■ Problem requirements ■
For the entries below, report every line that includes the word "setup".

■ Dataset entries ■
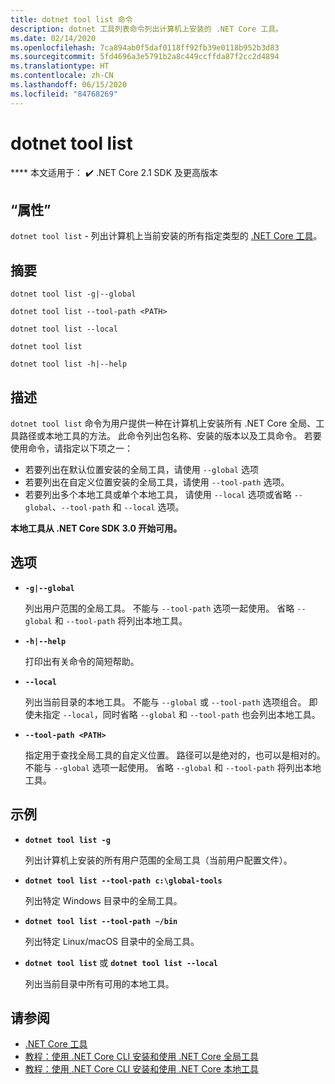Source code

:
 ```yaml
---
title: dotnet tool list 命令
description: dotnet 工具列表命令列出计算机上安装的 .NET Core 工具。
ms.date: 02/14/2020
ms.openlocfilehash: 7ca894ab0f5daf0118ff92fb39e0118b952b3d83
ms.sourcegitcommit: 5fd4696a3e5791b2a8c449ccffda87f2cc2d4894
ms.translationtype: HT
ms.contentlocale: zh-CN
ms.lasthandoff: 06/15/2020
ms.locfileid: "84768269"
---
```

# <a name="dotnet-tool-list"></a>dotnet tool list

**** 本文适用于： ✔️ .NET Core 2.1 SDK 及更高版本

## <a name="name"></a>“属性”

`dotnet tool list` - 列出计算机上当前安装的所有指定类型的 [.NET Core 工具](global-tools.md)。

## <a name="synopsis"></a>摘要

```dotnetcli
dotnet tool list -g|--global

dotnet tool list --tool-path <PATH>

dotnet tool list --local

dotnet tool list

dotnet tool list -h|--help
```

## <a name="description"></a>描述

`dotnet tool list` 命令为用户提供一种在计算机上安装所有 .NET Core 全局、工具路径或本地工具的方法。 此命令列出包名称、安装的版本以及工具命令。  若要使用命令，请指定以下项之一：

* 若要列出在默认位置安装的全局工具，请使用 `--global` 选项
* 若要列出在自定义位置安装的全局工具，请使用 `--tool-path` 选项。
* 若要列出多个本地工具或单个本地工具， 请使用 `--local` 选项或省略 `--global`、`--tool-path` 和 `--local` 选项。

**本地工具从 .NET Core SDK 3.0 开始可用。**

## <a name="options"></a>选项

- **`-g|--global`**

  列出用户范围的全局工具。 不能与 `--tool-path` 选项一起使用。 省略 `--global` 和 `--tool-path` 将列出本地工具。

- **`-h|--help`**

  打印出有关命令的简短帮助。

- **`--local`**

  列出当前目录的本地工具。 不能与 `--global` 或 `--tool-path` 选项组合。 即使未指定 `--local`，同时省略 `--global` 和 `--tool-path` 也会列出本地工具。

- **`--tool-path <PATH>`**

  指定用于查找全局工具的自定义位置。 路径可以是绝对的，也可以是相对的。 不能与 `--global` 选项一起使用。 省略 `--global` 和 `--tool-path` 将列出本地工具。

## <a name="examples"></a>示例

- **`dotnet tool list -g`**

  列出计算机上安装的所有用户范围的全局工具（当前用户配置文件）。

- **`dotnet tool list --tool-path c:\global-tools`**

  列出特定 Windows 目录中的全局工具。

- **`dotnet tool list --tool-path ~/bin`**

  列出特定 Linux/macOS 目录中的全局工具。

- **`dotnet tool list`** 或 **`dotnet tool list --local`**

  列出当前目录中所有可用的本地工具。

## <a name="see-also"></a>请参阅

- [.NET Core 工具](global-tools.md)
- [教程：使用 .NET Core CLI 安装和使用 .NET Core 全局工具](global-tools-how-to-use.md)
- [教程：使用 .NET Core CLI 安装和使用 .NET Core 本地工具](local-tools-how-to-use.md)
---
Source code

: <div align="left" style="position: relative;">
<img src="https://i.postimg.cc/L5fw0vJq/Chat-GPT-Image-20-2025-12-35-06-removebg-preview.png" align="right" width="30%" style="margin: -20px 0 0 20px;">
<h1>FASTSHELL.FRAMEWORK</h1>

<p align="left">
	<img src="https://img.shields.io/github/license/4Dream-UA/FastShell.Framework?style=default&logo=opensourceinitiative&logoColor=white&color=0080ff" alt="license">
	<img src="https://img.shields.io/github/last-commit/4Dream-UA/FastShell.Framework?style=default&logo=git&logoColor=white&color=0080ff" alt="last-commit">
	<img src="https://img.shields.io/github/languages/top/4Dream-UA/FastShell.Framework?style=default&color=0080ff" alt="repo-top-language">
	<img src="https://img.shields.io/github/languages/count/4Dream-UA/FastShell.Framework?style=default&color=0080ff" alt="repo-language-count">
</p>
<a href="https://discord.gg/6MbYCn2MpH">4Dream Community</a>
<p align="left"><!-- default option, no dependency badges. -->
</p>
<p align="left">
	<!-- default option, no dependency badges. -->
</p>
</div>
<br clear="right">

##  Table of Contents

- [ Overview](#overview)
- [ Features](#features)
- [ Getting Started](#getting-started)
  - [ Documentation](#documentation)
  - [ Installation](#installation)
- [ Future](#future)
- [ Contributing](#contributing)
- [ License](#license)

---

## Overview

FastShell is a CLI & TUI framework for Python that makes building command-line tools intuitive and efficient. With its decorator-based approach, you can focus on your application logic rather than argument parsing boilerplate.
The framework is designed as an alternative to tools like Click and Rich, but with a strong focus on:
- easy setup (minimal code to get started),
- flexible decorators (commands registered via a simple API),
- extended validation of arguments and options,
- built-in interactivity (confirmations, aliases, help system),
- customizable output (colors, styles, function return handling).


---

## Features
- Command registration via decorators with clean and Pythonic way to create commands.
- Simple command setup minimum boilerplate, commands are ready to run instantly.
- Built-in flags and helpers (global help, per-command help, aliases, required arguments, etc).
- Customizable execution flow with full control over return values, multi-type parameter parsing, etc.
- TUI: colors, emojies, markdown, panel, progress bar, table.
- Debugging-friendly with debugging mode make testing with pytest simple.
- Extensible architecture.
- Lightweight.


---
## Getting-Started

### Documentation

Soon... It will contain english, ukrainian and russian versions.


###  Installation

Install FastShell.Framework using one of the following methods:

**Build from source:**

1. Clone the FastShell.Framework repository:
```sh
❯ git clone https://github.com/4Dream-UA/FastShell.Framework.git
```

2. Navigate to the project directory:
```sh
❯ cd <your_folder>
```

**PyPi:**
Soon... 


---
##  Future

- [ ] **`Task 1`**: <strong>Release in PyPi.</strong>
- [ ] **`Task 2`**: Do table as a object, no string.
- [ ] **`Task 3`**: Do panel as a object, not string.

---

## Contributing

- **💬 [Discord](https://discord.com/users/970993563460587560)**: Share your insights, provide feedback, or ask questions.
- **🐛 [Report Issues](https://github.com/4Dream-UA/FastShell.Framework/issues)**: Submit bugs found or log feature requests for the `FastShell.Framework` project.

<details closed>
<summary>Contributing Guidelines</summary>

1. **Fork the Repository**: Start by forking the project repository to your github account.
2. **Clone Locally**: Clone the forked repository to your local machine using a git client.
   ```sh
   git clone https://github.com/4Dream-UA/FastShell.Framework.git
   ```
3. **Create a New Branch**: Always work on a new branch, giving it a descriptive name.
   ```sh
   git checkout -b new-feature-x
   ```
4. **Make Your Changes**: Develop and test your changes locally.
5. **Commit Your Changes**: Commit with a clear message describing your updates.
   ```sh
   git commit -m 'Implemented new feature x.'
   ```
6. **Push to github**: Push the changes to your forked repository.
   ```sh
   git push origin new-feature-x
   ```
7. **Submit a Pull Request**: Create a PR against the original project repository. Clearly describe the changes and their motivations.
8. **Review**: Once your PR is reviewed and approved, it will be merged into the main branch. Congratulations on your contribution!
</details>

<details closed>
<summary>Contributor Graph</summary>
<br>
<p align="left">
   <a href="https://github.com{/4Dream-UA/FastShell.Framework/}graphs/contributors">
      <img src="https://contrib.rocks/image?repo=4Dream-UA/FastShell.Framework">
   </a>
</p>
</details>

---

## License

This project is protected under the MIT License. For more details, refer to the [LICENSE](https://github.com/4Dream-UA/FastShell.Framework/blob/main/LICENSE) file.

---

■ Answer box ■
- easy setup (minimal code to get started),
- Simple command setup minimum boilerplate, commands are ready to run instantly.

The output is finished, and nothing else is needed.